By the time Wescott was sixteen, his experiences were no longer like those of other boys who had grown up on Wisconsin farms. After graduating from high school in 1917, Wescott went to Chicago. While he was living with the wealthy mother of his uncle’s wife, Wescott attended the University of Chicago. His new experiences, like his previous ones on the farm in Wisconsin, were later to serve as material for his fiction. Wescott had no interest in a literary career when he first entered the university, but his distaste for required courses led him to enroll in several literature courses during his first semester. His enthusiasm for literature soon led to his involvement in the university’s newly formed Poetry Club. Through the imagistic poetry that he wrote as a college student, Wescott learned how to solidify an intense moment and to etch it into the consciousness with sharp imagery.
In 1918, Wescott went to New Mexico to recover from a failed homosexual relationship that had driven him to attempt suicide. Between 1918 and 1920, he began writing poetry based on his New Mexico experiences and published it in a volume entitled The Bitterns. Harriet Monroe was so impressed with Wescott’s work that she hired him to work for Poetry in 1921. It was also in 1921 that Wescott published his first short story, “Bad Han,” which launched his career as a prose writer. Wescott’s developing style was influenced by writers whom he met while working for the magazine, including Edwin Arlington Robinson.
It was during the summer of 1921 that Wescott traveled to Europe with his friend Monroe Wheeler. During the next eleven years, Wescott produced the fiction that established him as a midwestern prodigy. He became financially solvent following the publication in Europe of two novels, The Apple of the Eye and The Grandmothers, and a collection of short stories, Good-bye, Wisconsin. He was less successful with his two departures from fiction, Fear and Trembling and A Calendar of Saints for Unbelievers, both written in 1932.
Convinced that Europe had become a “rat trap” for him, Wescott returned to the United States in 1933 and settled in New York. While he was growing accustomed to living in the United States again, Wescott produced no fiction at all until 1940. In many ways, World War II shocked him into writing again.

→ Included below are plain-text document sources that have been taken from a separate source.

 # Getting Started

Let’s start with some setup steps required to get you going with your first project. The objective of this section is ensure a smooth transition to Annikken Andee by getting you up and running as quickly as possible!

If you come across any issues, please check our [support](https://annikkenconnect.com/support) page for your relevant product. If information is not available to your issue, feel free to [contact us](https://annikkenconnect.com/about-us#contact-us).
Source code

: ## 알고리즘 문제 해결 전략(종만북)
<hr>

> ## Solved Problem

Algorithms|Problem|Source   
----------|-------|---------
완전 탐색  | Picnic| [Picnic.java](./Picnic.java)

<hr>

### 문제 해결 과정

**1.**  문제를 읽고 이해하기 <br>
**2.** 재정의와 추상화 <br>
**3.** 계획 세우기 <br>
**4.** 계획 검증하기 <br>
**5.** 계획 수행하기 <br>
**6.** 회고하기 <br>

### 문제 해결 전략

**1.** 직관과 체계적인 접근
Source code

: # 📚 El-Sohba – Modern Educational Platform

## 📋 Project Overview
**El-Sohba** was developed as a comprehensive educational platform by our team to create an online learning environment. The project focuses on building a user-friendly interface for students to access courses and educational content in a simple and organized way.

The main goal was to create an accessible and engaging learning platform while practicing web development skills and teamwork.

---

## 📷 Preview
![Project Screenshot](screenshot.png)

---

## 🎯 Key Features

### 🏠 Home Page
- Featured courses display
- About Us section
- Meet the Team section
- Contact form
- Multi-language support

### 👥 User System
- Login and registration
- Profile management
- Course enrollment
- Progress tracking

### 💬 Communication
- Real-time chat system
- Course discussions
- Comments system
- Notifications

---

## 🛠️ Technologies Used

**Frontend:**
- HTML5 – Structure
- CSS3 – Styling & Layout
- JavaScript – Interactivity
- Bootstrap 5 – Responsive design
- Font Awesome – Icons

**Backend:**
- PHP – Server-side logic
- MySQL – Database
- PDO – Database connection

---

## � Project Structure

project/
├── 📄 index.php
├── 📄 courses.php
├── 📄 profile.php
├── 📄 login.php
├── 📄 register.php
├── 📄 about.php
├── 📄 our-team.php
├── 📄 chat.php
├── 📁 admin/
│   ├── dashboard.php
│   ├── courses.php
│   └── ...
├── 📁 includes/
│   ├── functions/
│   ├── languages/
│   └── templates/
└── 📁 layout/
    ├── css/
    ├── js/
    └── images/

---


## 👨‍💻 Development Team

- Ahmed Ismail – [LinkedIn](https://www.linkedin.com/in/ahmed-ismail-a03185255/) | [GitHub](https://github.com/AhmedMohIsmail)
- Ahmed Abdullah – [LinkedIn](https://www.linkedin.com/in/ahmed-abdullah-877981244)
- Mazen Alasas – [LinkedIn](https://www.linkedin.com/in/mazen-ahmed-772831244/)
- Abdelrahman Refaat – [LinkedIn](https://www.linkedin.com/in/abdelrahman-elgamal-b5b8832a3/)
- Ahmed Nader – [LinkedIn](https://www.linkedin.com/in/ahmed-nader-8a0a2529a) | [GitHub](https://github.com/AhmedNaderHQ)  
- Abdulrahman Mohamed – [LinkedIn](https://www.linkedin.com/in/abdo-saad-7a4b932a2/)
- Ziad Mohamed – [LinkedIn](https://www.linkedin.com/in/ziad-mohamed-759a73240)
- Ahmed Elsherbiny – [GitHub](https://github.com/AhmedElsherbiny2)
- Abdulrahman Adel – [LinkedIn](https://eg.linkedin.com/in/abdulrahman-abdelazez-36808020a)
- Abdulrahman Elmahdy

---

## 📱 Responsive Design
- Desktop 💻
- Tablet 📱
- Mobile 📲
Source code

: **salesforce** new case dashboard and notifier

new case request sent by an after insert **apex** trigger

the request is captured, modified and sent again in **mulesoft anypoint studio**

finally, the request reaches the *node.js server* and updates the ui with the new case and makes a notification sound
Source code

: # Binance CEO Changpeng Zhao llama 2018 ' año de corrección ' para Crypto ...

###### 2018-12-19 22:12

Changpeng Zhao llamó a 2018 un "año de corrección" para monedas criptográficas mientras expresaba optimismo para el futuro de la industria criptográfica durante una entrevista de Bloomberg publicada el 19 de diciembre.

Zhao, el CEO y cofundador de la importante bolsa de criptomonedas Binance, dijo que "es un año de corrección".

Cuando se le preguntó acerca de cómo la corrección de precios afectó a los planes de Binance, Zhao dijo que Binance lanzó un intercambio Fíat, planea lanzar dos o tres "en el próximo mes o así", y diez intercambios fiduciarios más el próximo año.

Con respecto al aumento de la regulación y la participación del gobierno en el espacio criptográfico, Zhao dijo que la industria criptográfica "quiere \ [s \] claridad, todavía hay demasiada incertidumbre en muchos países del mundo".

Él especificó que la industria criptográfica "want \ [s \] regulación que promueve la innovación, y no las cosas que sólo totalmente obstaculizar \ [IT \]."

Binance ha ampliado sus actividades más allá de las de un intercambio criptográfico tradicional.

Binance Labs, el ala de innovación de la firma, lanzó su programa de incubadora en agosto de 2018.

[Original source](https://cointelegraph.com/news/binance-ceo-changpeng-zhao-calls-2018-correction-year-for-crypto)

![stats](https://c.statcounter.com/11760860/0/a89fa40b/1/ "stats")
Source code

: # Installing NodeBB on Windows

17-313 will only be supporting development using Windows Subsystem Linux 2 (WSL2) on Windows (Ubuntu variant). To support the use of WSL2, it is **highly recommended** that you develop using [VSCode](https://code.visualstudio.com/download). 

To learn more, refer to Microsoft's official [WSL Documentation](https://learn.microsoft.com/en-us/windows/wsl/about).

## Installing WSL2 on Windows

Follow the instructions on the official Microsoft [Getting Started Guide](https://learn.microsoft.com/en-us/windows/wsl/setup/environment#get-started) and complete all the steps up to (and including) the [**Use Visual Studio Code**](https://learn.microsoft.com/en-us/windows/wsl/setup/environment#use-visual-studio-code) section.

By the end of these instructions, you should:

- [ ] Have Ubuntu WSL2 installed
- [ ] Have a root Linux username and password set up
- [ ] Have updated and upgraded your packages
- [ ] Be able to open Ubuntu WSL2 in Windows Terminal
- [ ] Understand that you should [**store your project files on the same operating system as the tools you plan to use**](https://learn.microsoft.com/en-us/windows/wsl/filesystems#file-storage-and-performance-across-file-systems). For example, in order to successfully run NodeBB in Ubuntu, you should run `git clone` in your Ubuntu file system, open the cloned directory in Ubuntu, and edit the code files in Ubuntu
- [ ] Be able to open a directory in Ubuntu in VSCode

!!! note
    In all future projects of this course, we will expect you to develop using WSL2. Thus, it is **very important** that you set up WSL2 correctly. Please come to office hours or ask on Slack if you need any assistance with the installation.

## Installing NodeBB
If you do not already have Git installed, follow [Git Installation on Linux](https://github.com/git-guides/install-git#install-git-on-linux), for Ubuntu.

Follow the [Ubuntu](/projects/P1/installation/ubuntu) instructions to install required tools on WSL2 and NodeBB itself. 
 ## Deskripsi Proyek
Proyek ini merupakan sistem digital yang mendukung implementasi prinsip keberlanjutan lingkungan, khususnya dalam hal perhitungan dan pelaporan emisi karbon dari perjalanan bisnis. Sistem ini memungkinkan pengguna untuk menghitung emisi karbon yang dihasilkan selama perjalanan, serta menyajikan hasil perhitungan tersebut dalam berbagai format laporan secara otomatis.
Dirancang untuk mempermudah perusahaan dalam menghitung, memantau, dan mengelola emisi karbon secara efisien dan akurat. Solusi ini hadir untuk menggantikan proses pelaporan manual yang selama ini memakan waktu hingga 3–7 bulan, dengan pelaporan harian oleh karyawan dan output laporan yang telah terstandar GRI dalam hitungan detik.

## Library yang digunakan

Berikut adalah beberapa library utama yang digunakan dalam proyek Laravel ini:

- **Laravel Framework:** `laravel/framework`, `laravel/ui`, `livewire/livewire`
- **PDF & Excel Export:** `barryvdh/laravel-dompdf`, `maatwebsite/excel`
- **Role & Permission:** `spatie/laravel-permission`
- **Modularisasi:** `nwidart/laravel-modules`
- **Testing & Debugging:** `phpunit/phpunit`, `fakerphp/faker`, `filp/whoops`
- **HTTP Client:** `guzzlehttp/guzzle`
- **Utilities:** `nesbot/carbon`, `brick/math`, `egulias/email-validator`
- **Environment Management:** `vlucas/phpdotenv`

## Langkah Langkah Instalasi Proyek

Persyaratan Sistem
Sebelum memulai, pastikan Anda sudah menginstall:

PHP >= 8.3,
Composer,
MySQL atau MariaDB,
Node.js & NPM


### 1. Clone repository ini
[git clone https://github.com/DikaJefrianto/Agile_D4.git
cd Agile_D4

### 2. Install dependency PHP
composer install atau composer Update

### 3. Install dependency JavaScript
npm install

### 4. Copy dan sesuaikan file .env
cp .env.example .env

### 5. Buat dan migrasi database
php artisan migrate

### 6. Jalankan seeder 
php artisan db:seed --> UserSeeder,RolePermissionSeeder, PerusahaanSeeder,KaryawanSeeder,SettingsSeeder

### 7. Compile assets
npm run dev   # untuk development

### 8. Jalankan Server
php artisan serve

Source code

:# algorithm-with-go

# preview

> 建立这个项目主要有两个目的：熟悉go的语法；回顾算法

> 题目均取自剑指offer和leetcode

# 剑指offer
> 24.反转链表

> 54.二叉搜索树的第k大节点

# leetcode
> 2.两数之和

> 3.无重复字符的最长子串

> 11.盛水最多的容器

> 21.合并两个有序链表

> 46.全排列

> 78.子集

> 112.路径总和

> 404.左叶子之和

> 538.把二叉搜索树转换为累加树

The Pilgrim Hawk: A Love Story, which continued to be his most popular work, changed the minds of those critics who believed that he had “written himself out.” In 1945, he wrote Apartment in Athens in an attempt to convince his publisher that he was still a “valuable property.”
Despite the success of Apartment in Athens, Wescott produced no more works of fiction, even though he did begin several projects. In 1962, a collection of essays entitled Images of Truth established him as one of the most influential critics in the United States, because he was writing to the cultivated general reader, not to the most sophisticated and highbrow critics. Wescott’s profiles of six writers whom he admired offered a memorable insight into how his own fiction-writer’s mind perceived the world. Although this, his final work, did not totally satisfy his faithful coterie of admirers, who had looked forward to the kind of a large complex novel that they believed he had the ability to write, it eloquently confirmed his faith in the literary life. It was a fitting end to the career of this melancholy yet tantalizing literary figure.